* [To do] Please output every record exactly, keeping each line as it is.

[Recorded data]

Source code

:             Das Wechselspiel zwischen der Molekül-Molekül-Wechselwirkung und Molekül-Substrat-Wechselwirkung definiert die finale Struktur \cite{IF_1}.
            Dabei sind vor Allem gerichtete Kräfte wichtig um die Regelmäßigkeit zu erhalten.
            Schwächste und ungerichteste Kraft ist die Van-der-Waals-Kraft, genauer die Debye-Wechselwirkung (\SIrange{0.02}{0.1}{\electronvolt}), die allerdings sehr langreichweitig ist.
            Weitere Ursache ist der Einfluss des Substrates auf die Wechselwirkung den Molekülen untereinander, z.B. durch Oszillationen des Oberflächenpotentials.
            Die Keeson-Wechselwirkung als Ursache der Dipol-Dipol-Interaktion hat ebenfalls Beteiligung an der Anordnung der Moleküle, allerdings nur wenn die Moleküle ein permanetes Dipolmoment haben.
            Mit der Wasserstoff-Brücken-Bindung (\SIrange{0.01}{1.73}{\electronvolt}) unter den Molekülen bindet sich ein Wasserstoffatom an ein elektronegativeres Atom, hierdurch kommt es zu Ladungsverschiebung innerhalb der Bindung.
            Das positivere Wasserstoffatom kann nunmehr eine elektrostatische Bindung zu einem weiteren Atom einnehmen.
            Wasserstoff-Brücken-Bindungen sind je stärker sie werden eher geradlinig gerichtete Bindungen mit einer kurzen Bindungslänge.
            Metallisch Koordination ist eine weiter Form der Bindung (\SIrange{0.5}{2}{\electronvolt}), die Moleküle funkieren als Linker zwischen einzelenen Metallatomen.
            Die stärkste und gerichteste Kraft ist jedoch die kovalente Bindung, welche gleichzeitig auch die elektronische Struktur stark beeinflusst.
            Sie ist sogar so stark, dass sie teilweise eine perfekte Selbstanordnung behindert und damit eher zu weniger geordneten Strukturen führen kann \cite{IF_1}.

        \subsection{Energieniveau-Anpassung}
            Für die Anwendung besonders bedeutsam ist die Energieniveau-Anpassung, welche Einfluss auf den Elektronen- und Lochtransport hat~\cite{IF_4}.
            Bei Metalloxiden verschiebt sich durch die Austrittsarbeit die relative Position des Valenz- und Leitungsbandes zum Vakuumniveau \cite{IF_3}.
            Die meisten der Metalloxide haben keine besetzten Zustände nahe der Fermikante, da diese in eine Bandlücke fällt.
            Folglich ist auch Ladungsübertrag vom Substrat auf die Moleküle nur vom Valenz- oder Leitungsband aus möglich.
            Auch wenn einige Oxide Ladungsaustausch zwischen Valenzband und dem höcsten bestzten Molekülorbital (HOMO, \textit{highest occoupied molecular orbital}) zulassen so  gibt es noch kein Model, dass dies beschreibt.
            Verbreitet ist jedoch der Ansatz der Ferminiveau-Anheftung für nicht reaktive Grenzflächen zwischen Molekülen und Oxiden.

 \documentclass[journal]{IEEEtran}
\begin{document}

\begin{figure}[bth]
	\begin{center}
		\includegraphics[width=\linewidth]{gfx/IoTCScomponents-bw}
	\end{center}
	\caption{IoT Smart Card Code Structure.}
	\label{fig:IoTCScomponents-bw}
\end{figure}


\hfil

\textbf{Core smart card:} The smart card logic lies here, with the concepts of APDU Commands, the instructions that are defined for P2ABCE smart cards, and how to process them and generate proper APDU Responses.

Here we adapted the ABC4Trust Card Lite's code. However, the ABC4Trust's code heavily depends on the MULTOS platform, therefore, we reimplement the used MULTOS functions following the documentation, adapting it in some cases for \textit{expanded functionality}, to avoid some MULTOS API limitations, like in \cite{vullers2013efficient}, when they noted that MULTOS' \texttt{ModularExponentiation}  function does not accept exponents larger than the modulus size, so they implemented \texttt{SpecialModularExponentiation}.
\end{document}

* [The completed task]
Source code

:             Das Wechselspiel zwischen der Molekül-Molekül-Wechselwirkung und Molekül-Substrat-Wechselwirkung definiert die finale Struktur \cite{IF_1}.
            Dabei sind vor Allem gerichtete Kräfte wichtig um die Regelmäßigkeit zu erhalten.
            Schwächste und ungerichteste Kraft ist die Van-der-Waals-Kraft, genauer die Debye-Wechselwirkung (\SIrange{0.02}{0.1}{\electronvolt}), die allerdings sehr langreichweitig ist.
            Weitere Ursache ist der Einfluss des Substrates auf die Wechselwirkung den Molekülen untereinander, z.B. durch Oszillationen des Oberflächenpotentials.
            Die Keeson-Wechselwirkung als Ursache der Dipol-Dipol-Interaktion hat ebenfalls Beteiligung an der Anordnung der Moleküle, allerdings nur wenn die Moleküle ein permanetes Dipolmoment haben.
            Mit der Wasserstoff-Brücken-Bindung (\SIrange{0.01}{1.73}{\electronvolt}) unter den Molekülen bindet sich ein Wasserstoffatom an ein elektronegativeres Atom, hierdurch kommt es zu Ladungsverschiebung innerhalb der Bindung.
            Das positivere Wasserstoffatom kann nunmehr eine elektrostatische Bindung zu einem weiteren Atom einnehmen.
            Wasserstoff-Brücken-Bindungen sind je stärker sie werden eher geradlinig gerichtete Bindungen mit einer kurzen Bindungslänge.
            Metallisch Koordination ist eine weiter Form der Bindung (\SIrange{0.5}{2}{\electronvolt}), die Moleküle funkieren als Linker zwischen einzelenen Metallatomen.
            Die stärkste und gerichteste Kraft ist jedoch die kovalente Bindung, welche gleichzeitig auch die elektronische Struktur stark beeinflusst.
            Sie ist sogar so stark, dass sie teilweise eine perfekte Selbstanordnung behindert und damit eher zu weniger geordneten Strukturen führen kann \cite{IF_1}.

        \subsection{Energieniveau-Anpassung}
            Für die Anwendung besonders bedeutsam ist die Energieniveau-Anpassung, welche Einfluss auf den Elektronen- und Lochtransport hat~\cite{IF_4}.
            Bei Metalloxiden verschiebt sich durch die Austrittsarbeit die relative Position des Valenz- und Leitungsbandes zum Vakuumniveau \cite{IF_3}.
            Die meisten der Metalloxide haben keine besetzten Zustände nahe der Fermikante, da diese in eine Bandlücke fällt.
            Folglich ist auch Ladungsübertrag vom Substrat auf die Moleküle nur vom Valenz- oder Leitungsband aus möglich.
            Auch wenn einige Oxide Ladungsaustausch zwischen Valenzband und dem höcsten bestzten Molekülorbital (HOMO, \textit{highest occoupied molecular orbital}) zulassen so  gibt es noch kein Model, dass dies beschreibt.
            Verbreitet ist jedoch der Ansatz der Ferminiveau-Anheftung für nicht reaktive Grenzflächen zwischen Molekülen und Oxiden.

 \documentclass[journal]{IEEEtran}
\begin{document}

\begin{figure}[bth]
	\begin{center}
		\includegraphics[width=\linewidth]{gfx/IoTCScomponents-bw}
	\end{center}
	\caption{IoT Smart Card Code Structure.}
	\label{fig:IoTCScomponents-bw}
\end{figure}


\hfil

\textbf{Core smart card:} The smart card logic lies here, with the concepts of APDU Commands, the instructions that are defined for P2ABCE smart cards, and how to process them and generate proper APDU Responses.

Here we adapted the ABC4Trust Card Lite's code. However, the ABC4Trust's code heavily depends on the MULTOS platform, therefore, we reimplement the used MULTOS functions following the documentation, adapting it in some cases for \textit{expanded functionality}, to avoid some MULTOS API limitations, like in \cite{vullers2013efficient}, when they noted that MULTOS' \texttt{ModularExponentiation}  function does not accept exponents larger than the modulus size, so they implemented \texttt{SpecialModularExponentiation}.
\end{document}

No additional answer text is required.